Instructions to follow
If a line below contains the string "documentclass", copy it out.

Task data

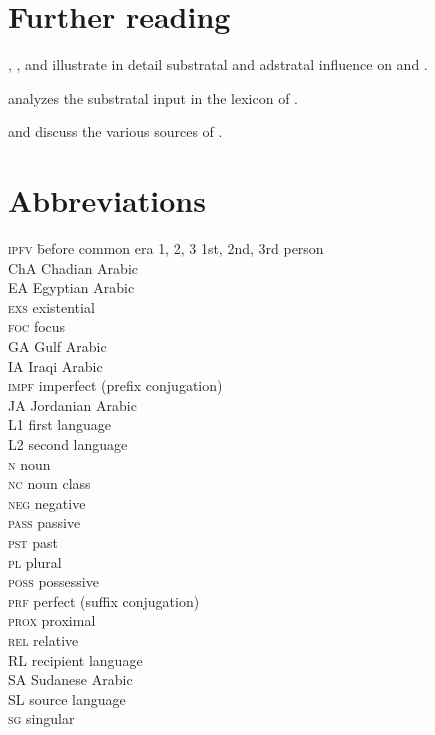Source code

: \documentclass[output=paper]{langsci/langscibook}
\begin{document}
\section*{Further reading}
\begin{furtherreading}
\item[\citet{Miller1993}, \citet{Nakao2012}, and \citet{Luffin2014}]\sloppy illustrate in detail substratal and adstratal influence on   and .
\item[\citet{Avram2019}] analyzes the substratal input in the lexicon of .
\item[\citet{Avram2017article} and \citet{Bakir2017}] discuss the various sources of .
\end{furtherreading}

\section*{Abbreviations}
\setlength{\columnsep}{30pt}
\begin{multicols}{2}
\begin{tabbing}
\textsc{ipfv} \hspace{1em} \= before common era\kill
\textsc{1, 2, 3} \> 1st, 2nd, 3rd person \\
{ChA} \> {Chadian} {Arabic} \\
{EA} \> {Egyptian Arabic} \\
\textsc{exs} \> {existential} \\
\textsc{foc} \> focus \\
{GA} \> Gulf Arabic \\
{IA} \> {Iraqi} {Arabic} \\
\textsc{impf} \> imperfect (prefix conjugation) \\
{JA} \> {Jordanian} {Arabic} \\
L1 \> first language\\
L2 \> second language\\
\textsc{n} \> noun \\
\textsc{nc} \> noun class \\
\textsc{neg} \> negative \\
\textsc{pass} \> {passive} \\
\textsc{pst} \> past \\
\textsc{pl} \> plural \\
\textsc{poss} \> possessive \\
\textsc{prf} \> perfect (suffix conjugation) \\
\textsc{prox} \> proximal \\
\textsc{rel} \> {relative} \\
{RL} \> {recipient language} \\
SA \> {Sudanese} {Arabic} \\
{SL} \> {source language} \\
\textsc{sg} \> singular
\end{tabbing}
\end{multicols}


\sloppy\printbibliography[heading=subbibliography,notkeyword=this]
\end{document}
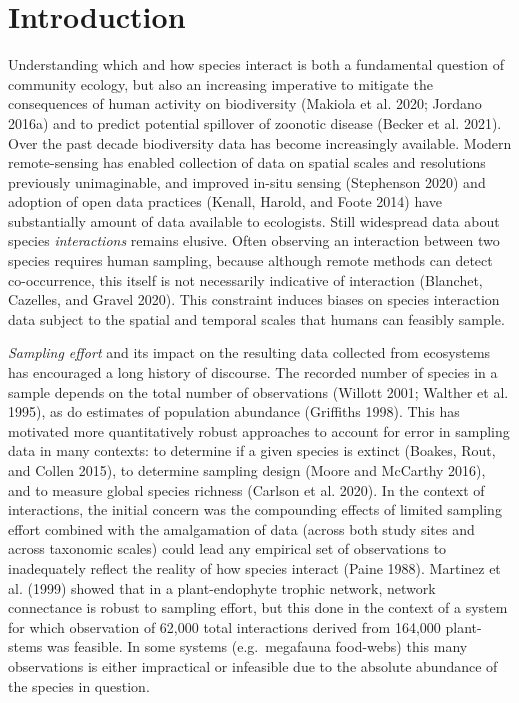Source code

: \documentclass[11pt]{article}
\begin{document}
\hypertarget{introduction}{%
\section{Introduction}\label{introduction}}

Understanding which and how species interact is both a fundamental
question of community ecology, but also an increasing imperative to
mitigate the consequences of human activity on biodiversity (Makiola et
al. 2020; Jordano 2016a) and to predict potential spillover of zoonotic
disease (Becker et al. 2021). Over the past decade biodiversity data has
become increasingly available. Modern remote-sensing has enabled
collection of data on spatial scales and resolutions previously
unimaginable, and improved in-situ sensing (Stephenson 2020) and
adoption of open data practices (Kenall, Harold, and Foote 2014) have
substantially amount of data available to ecologists. Still widespread
data about species \emph{interactions} remains elusive. Often observing
an interaction between two species requires human sampling, because
although remote methods can detect co-occurrence, this itself is not
necessarily indicative of interaction (Blanchet, Cazelles, and Gravel
2020). This constraint induces biases on species interaction data
subject to the spatial and temporal scales that humans can feasibly
sample.

\emph{Sampling effort} and its impact on the resulting data collected
from ecosystems has encouraged a long history of discourse. The recorded
number of species in a sample depends on the total number of
observations (Willott 2001; Walther et al. 1995), as do estimates of
population abundance (Griffiths 1998). This has motivated more
quantitatively robust approaches to account for error in sampling data
in many contexts: to determine if a given species is extinct (Boakes,
Rout, and Collen 2015), to determine sampling design (Moore and McCarthy
2016), and to measure global species richness (Carlson et al. 2020). In
the context of interactions, the initial concern was the compounding
effects of limited sampling effort combined with the amalgamation of
data (across both study sites and across taxonomic scales) could lead
any empirical set of observations to inadequately reflect the reality of
how species interact (Paine 1988). Martinez et al. (1999) showed that in
a plant-endophyte trophic network, network connectance is robust to
sampling effort, but this done in the context of a system for which
observation of 62,000 total interactions derived from 164,000
plant-stems was feasible. In some systems (e.g.~megafauna food-webs)
this many observations is either impractical or infeasible due to the
absolute abundance of the species in question.
\end{document}
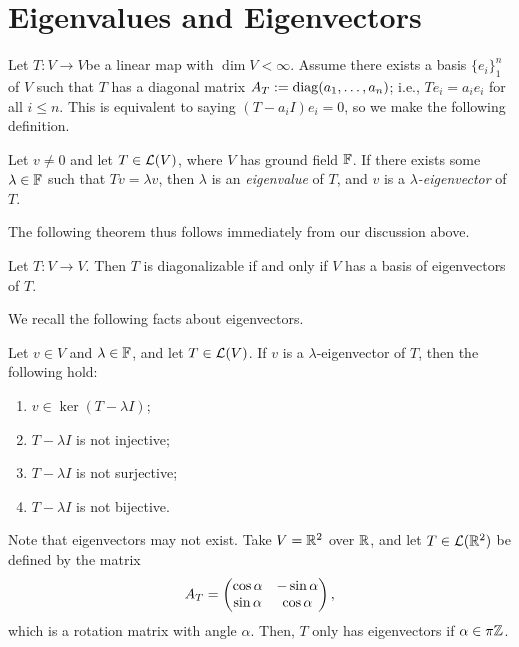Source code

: \documentclass{article}
\begin{document}
\section{Eigenvalues and Eigenvectors}
Let $T: V\to V$be a linear map with $\dim V < \infty$. Assume there exists a basis $\{e_i\}_1^n$ of $V$ such that $T$ has a diagonal matrix $A_T := \operatorname{diag}(a_1, \ldots, a_n)$; i.e., $Te_i = a_ie_i$ for all $i\leq n$. This is equivalent to saying $(T - a_iI)e_i = 0$, so we make the following definition.
\begin{definition}
Let $v\neq 0$ and let $T\in\mathcal L(V)$, where $V$ has ground field $\mathbb F$. If there exists some $\lambda\in\mathbb F$ such that $Tv = \lambda v$, then $\lambda$ is an \textit{eigenvalue} of $T$, and $v$ is a \textit{$\lambda$-eigenvector} of $T$.
\end{definition}

The following theorem thus follows immediately from our discussion above.
\begin{theorem}
Let $T: V\to V$. Then $T$ is diagonalizable if and only if $V$ has a basis of eigenvectors of $T$.
\end{theorem}

We recall the following facts about eigenvectors.
\newpage
\begin{proposition}
Let $v\in V$ and $\lambda\in\mathbb F$, and let $T\in\mathcal L(V)$. If $v$ is a $\lambda$-eigenvector of $T$, then the following hold:
\begin{enumerate}
    \item $v\in \ker(T-\lambda I)$;
    \item $T-\lambda I$ is not injective;
    \item $T-\lambda I$ is not surjective;
    \item $T-\lambda I$ is not bijective.
\end{enumerate}
\end{proposition}
\begin{remark}
Note that eigenvectors may not exist. Take $V = \mathbb R^2$ over $\mathbb R$, and let $T\in\mathcal L(\mathbb R^2)$ be defined by the matrix
$$A_T = \begin{pmatrix}\cos\alpha & -\sin\alpha \\ \sin \alpha & \cos\alpha \end{pmatrix},$$
which is a rotation matrix with angle $\alpha$. Then, $T$ only has eigenvectors if $\alpha\in\pi\mathbb Z$.
\end{remark}
\end{document}
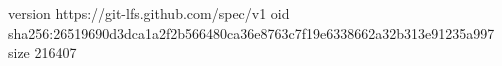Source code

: version https://git-lfs.github.com/spec/v1
oid sha256:26519690d3dca1a2f2b566480ca36e8763c7f19e6338662a32b313e91235a997
size 216407

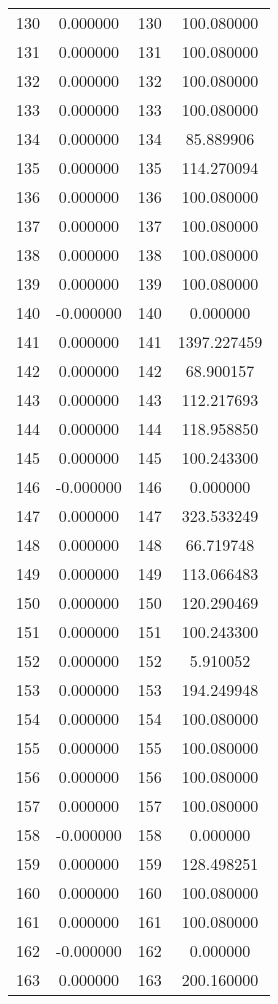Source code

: \documentclass[12pt]{article}
\begin{document}
\begin{longtable}{@{}cccc@{}}
130 & 0.000000 & 130 & 100.080000 \\
131 & 0.000000 & 131 & 100.080000 \\
132 & 0.000000 & 132 & 100.080000 \\
133 & 0.000000 & 133 & 100.080000 \\
134 & 0.000000 & 134 & 85.889906 \\
135 & 0.000000 & 135 & 114.270094 \\
136 & 0.000000 & 136 & 100.080000 \\
137 & 0.000000 & 137 & 100.080000 \\
138 & 0.000000 & 138 & 100.080000 \\
139 & 0.000000 & 139 & 100.080000 \\
140 & -0.000000 & 140 & 0.000000 \\
141 & 0.000000 & 141 & 1397.227459 \\
142 & 0.000000 & 142 & 68.900157 \\
143 & 0.000000 & 143 & 112.217693 \\
144 & 0.000000 & 144 & 118.958850 \\
145 & 0.000000 & 145 & 100.243300 \\
146 & -0.000000 & 146 & 0.000000 \\
147 & 0.000000 & 147 & 323.533249 \\
148 & 0.000000 & 148 & 66.719748 \\
149 & 0.000000 & 149 & 113.066483 \\
150 & 0.000000 & 150 & 120.290469 \\
151 & 0.000000 & 151 & 100.243300 \\
152 & 0.000000 & 152 & 5.910052 \\
153 & 0.000000 & 153 & 194.249948 \\
154 & 0.000000 & 154 & 100.080000 \\
155 & 0.000000 & 155 & 100.080000 \\
156 & 0.000000 & 156 & 100.080000 \\
157 & 0.000000 & 157 & 100.080000 \\
158 & -0.000000 & 158 & 0.000000 \\
159 & 0.000000 & 159 & 128.498251 \\
160 & 0.000000 & 160 & 100.080000 \\
161 & 0.000000 & 161 & 100.080000 \\
162 & -0.000000 & 162 & 0.000000 \\
163 & 0.000000 & 163 & 200.160000 \\

\end{longtable}
\end{document}
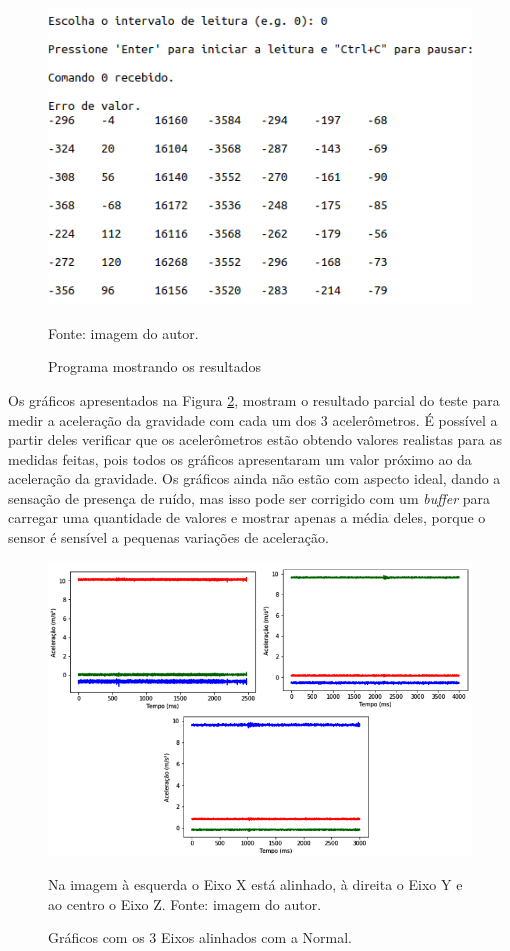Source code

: 	\begin{figure}[h]
		\centering
		\includegraphics[keepaspectratio=true,scale=0.5]{figuras/programa_rodando.png}
		\caption{Programa mostrando os resultados}
		Fonte: imagem do autor. 
		\label{rodando}	
	\end{figure}
	
		
	Os gráficos apresentados na Figura \ref{acelx_0}, mostram o resultado parcial do teste para medir a aceleração da gravidade com cada um dos 3 acelerômetros. É possível a partir deles verificar que os acelerômetros estão obtendo valores realistas para as medidas feitas, pois todos os gráficos apresentaram um valor próximo ao da aceleração da gravidade. Os gráficos ainda não estão com aspecto ideal, dando a sensação de presença de ruído, mas isso pode ser corrigido com um \textit{buffer} para carregar uma quantidade de valores e mostrar apenas a média deles, porque o sensor é sensível a pequenas variações de aceleração.   
	
	\begin{figure}[h]
		\centering
		\includegraphics[keepaspectratio=true,scale=0.6]{figuras/graficos_acel.png}
		\caption{Gráficos com os 3 Eixos alinhados com a Normal.}
		Na imagem à esquerda o Eixo X está alinhado, à direita o Eixo Y e ao centro o Eixo Z. \footnotesize
		Fonte: imagem do autor. 
		\label{acelx_0}	
	\end{figure}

Expected answer
: \documentclass[output=paper]{langsci/langscibook}
: \documentclass[11pt]{article}
: \documentclass{article}
: \documentclass[12pt]{article}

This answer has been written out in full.